Stored entries
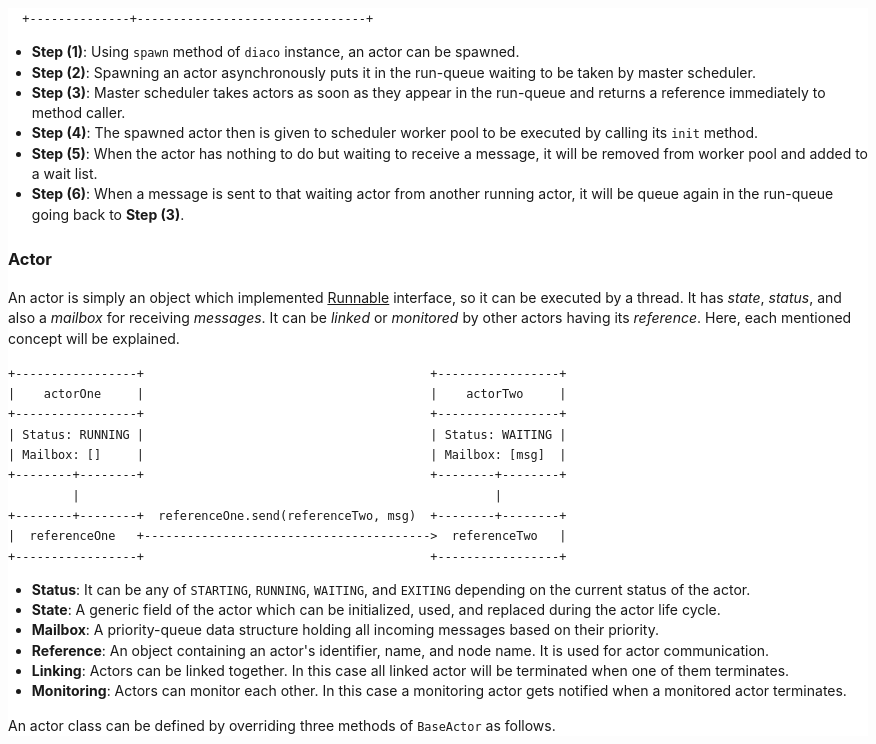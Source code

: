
 ```
  +--------------+--------------------------------+

```

- **Step (1)**: Using `spawn` method of `diaco` instance, an actor can be spawned.
- **Step (2)**: Spawning an actor asynchronously puts it in the run-queue waiting to be taken by master scheduler.
- **Step (3)**: Master scheduler takes actors as soon as they appear in the run-queue and returns a reference immediately to method caller.
- **Step (4)**: The spawned actor then is given to scheduler worker pool to be executed by calling its `init` method.
- **Step (5)**: When the actor has nothing to do but waiting to receive a message, it will be removed from worker pool and added to a wait list.
- **Step (6)**: When a message is sent to that waiting actor from another running actor, it will be queue again in the run-queue going back to **Step (3)**. 

### Actor

An actor is simply an object which implemented [Runnable](https://docs.oracle.com/javase/7/docs/api/java/lang/Runnable.html)
interface, so it can be executed by a thread. It has *state*, *status*, and also a *mailbox* for receiving *messages*.
It can be *linked* or *monitored* by other actors having its *reference*. Here, each mentioned concept will be explained.

```
+-----------------+                                        +-----------------+
|    actorOne     |                                        |    actorTwo     |
+-----------------+                                        +-----------------+
| Status: RUNNING |                                        | Status: WAITING |
| Mailbox: []     |                                        | Mailbox: [msg]  |
+--------+--------+                                        +--------+--------+
         |                                                          |
+--------+--------+  referenceOne.send(referenceTwo, msg)  +--------+--------+
|  referenceOne   +---------------------------------------->  referenceTwo   |
+-----------------+                                        +-----------------+

```

- **Status**: It can be any of `STARTING`, `RUNNING`, `WAITING`, and `EXITING` depending on the current status of the actor.
- **State**: A generic field of the actor which can be initialized, used, and replaced during the actor life cycle.
- **Mailbox**: A priority-queue data structure holding all incoming messages based on their priority.
- **Reference**: An object containing an actor's identifier, name, and node name. It is used for actor communication.  
- **Linking**: Actors can be linked together. In this case all linked actor will be terminated when one of them terminates.
- **Monitoring**: Actors can monitor each other. In this case a monitoring actor gets notified when a monitored actor terminates.

An actor class can be defined by overriding three methods of `BaseActor` as follows.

:: What is needed ::
A verbatim copy of every record is required, with all pictures excluded.

:: Your response ::
Source code

:
 ```
  +--------------+--------------------------------+

```

- **Step (1)**: Using `spawn` method of `diaco` instance, an actor can be spawned.
- **Step (2)**: Spawning an actor asynchronously puts it in the run-queue waiting to be taken by master scheduler.
- **Step (3)**: Master scheduler takes actors as soon as they appear in the run-queue and returns a reference immediately to method caller.
- **Step (4)**: The spawned actor then is given to scheduler worker pool to be executed by calling its `init` method.
- **Step (5)**: When the actor has nothing to do but waiting to receive a message, it will be removed from worker pool and added to a wait list.
- **Step (6)**: When a message is sent to that waiting actor from another running actor, it will be queue again in the run-queue going back to **Step (3)**. 

### Actor

An actor is simply an object which implemented [Runnable](https://docs.oracle.com/javase/7/docs/api/java/lang/Runnable.html)
interface, so it can be executed by a thread. It has *state*, *status*, and also a *mailbox* for receiving *messages*.
It can be *linked* or *monitored* by other actors having its *reference*. Here, each mentioned concept will be explained.

```
+-----------------+                                        +-----------------+
|    actorOne     |                                        |    actorTwo     |
+-----------------+                                        +-----------------+
| Status: RUNNING |                                        | Status: WAITING |
| Mailbox: []     |                                        | Mailbox: [msg]  |
+--------+--------+                                        +--------+--------+
         |                                                          |
+--------+--------+  referenceOne.send(referenceTwo, msg)  +--------+--------+
|  referenceOne   +---------------------------------------->  referenceTwo   |
+-----------------+                                        +-----------------+

```

- **Status**: It can be any of `STARTING`, `RUNNING`, `WAITING`, and `EXITING` depending on the current status of the actor.
- **State**: A generic field of the actor which can be initialized, used, and replaced during the actor life cycle.
- **Mailbox**: A priority-queue data structure holding all incoming messages based on their priority.
- **Reference**: An object containing an actor's identifier, name, and node name. It is used for actor communication.  
- **Linking**: Actors can be linked together. In this case all linked actor will be terminated when one of them terminates.
- **Monitoring**: Actors can monitor each other. In this case a monitoring actor gets notified when a monitored actor terminates.

An actor class can be defined by overriding three methods of `BaseActor` as follows.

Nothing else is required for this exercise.